Source information ->
════════════════════

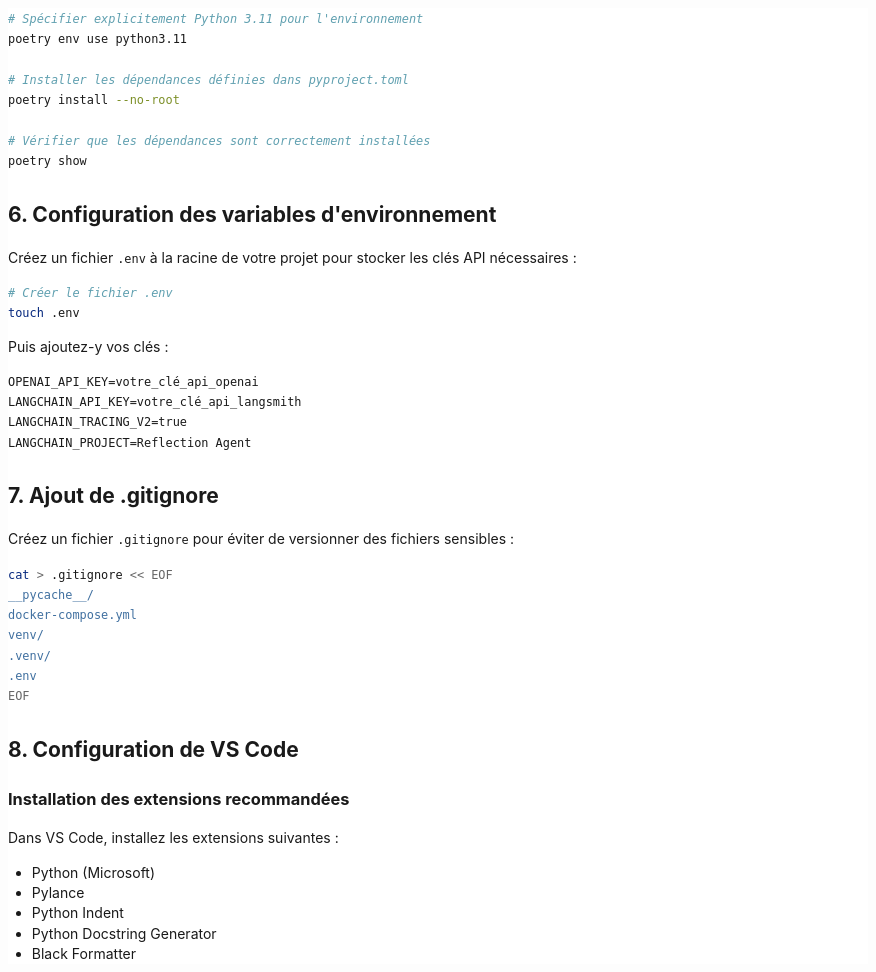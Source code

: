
 ```bash
# Spécifier explicitement Python 3.11 pour l'environnement
poetry env use python3.11

# Installer les dépendances définies dans pyproject.toml
poetry install --no-root

# Vérifier que les dépendances sont correctement installées
poetry show
```

## 6. Configuration des variables d'environnement

Créez un fichier `.env` à la racine de votre projet pour stocker les clés API nécessaires :

```bash
# Créer le fichier .env
touch .env
```

Puis ajoutez-y vos clés :

```
OPENAI_API_KEY=votre_clé_api_openai
LANGCHAIN_API_KEY=votre_clé_api_langsmith
LANGCHAIN_TRACING_V2=true
LANGCHAIN_PROJECT=Reflection Agent
```

## 7. Ajout de .gitignore

Créez un fichier `.gitignore` pour éviter de versionner des fichiers sensibles :

```bash
cat > .gitignore << EOF
__pycache__/
docker-compose.yml
venv/
.venv/
.env
EOF
```

## 8. Configuration de VS Code

### Installation des extensions recommandées

Dans VS Code, installez les extensions suivantes :
- Python (Microsoft)
- Pylance
- Python Indent
- Python Docstring Generator
- Black Formatter

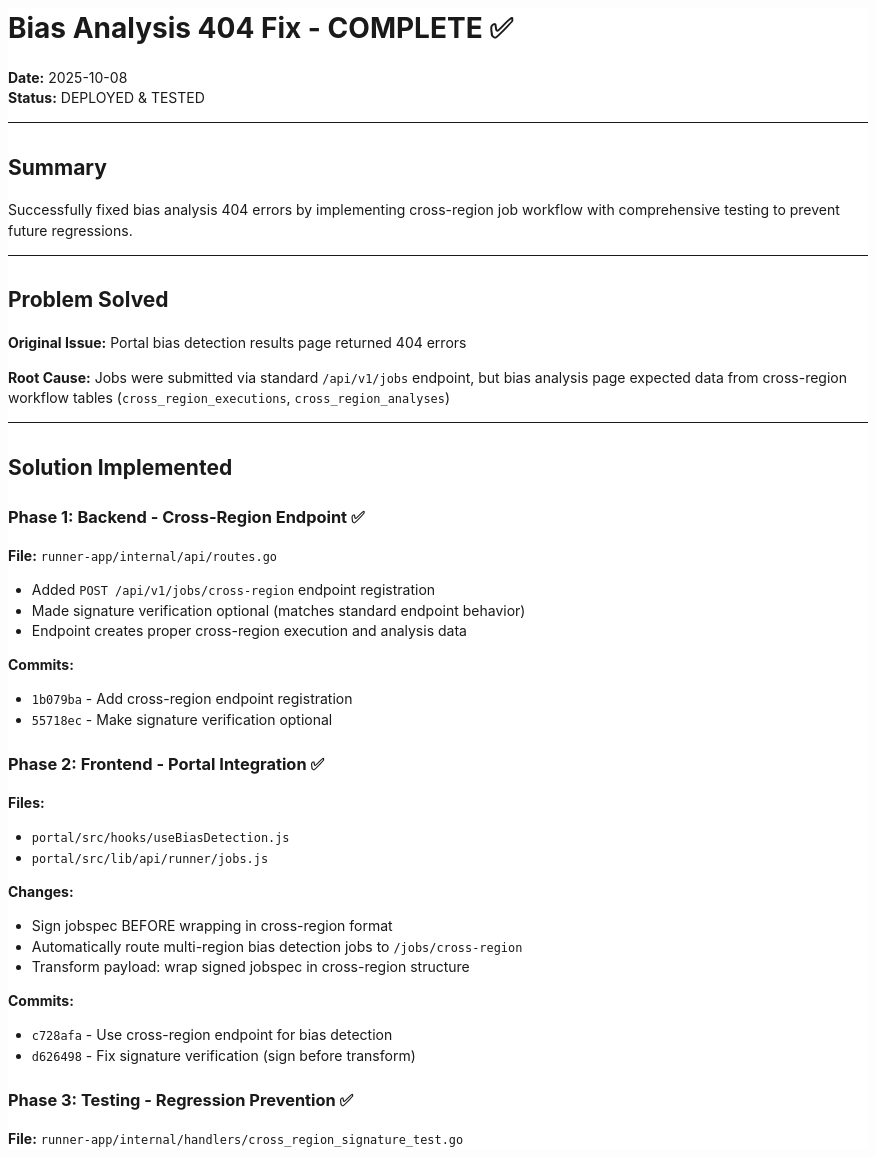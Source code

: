 # Bias Analysis 404 Fix - COMPLETE ✅

**Date:** 2025-10-08  
**Status:** DEPLOYED & TESTED

---

## Summary

Successfully fixed bias analysis 404 errors by implementing cross-region job workflow with comprehensive testing to prevent future regressions.

---

## Problem Solved

**Original Issue:** Portal bias detection results page returned 404 errors

**Root Cause:** Jobs were submitted via standard `/api/v1/jobs` endpoint, but bias analysis page expected data from cross-region workflow tables (`cross_region_executions`, `cross_region_analyses`)

---

## Solution Implemented

### Phase 1: Backend - Cross-Region Endpoint ✅
**File:** `runner-app/internal/api/routes.go`
- Added `POST /api/v1/jobs/cross-region` endpoint registration
- Made signature verification optional (matches standard endpoint behavior)
- Endpoint creates proper cross-region execution and analysis data

**Commits:**
- `1b079ba` - Add cross-region endpoint registration
- `55718ec` - Make signature verification optional

### Phase 2: Frontend - Portal Integration ✅
**Files:** 
- `portal/src/hooks/useBiasDetection.js`
- `portal/src/lib/api/runner/jobs.js`

**Changes:**
- Sign jobspec BEFORE wrapping in cross-region format
- Automatically route multi-region bias detection jobs to `/jobs/cross-region`
- Transform payload: wrap signed jobspec in cross-region structure

**Commits:**
- `c728afa` - Use cross-region endpoint for bias detection
- `d626498` - Fix signature verification (sign before transform)

### Phase 3: Testing - Regression Prevention ✅
**File:** `runner-app/internal/handlers/cross_region_signature_test.go`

════════════════════

Restate each entry word for word, please, but drop any images it holds.

Task output ->
Source code

:
 ```bash
# Spécifier explicitement Python 3.11 pour l'environnement
poetry env use python3.11

# Installer les dépendances définies dans pyproject.toml
poetry install --no-root

# Vérifier que les dépendances sont correctement installées
poetry show
```

## 6. Configuration des variables d'environnement

Créez un fichier `.env` à la racine de votre projet pour stocker les clés API nécessaires :

```bash
# Créer le fichier .env
touch .env
```

Puis ajoutez-y vos clés :

```
OPENAI_API_KEY=votre_clé_api_openai
LANGCHAIN_API_KEY=votre_clé_api_langsmith
LANGCHAIN_TRACING_V2=true
LANGCHAIN_PROJECT=Reflection Agent
```

## 7. Ajout de .gitignore

Créez un fichier `.gitignore` pour éviter de versionner des fichiers sensibles :

```bash
cat > .gitignore << EOF
__pycache__/
docker-compose.yml
venv/
.venv/
.env
EOF
```

## 8. Configuration de VS Code

### Installation des extensions recommandées

Dans VS Code, installez les extensions suivantes :
- Python (Microsoft)
- Pylance
- Python Indent
- Python Docstring Generator
- Black Formatter

Source code

: # Bias Analysis 404 Fix - COMPLETE ✅

**Date:** 2025-10-08  
**Status:** DEPLOYED & TESTED

---

## Summary

Successfully fixed bias analysis 404 errors by implementing cross-region job workflow with comprehensive testing to prevent future regressions.

---

## Problem Solved

**Original Issue:** Portal bias detection results page returned 404 errors

**Root Cause:** Jobs were submitted via standard `/api/v1/jobs` endpoint, but bias analysis page expected data from cross-region workflow tables (`cross_region_executions`, `cross_region_analyses`)

---

## Solution Implemented

### Phase 1: Backend - Cross-Region Endpoint ✅
**File:** `runner-app/internal/api/routes.go`
- Added `POST /api/v1/jobs/cross-region` endpoint registration
- Made signature verification optional (matches standard endpoint behavior)
- Endpoint creates proper cross-region execution and analysis data

**Commits:**
- `1b079ba` - Add cross-region endpoint registration
- `55718ec` - Make signature verification optional

### Phase 2: Frontend - Portal Integration ✅
**Files:** 
- `portal/src/hooks/useBiasDetection.js`
- `portal/src/lib/api/runner/jobs.js`

**Changes:**
- Sign jobspec BEFORE wrapping in cross-region format
- Automatically route multi-region bias detection jobs to `/jobs/cross-region`
- Transform payload: wrap signed jobspec in cross-region structure

**Commits:**
- `c728afa` - Use cross-region endpoint for bias detection
- `d626498` - Fix signature verification (sign before transform)

### Phase 3: Testing - Regression Prevention ✅
**File:** `runner-app/internal/handlers/cross_region_signature_test.go`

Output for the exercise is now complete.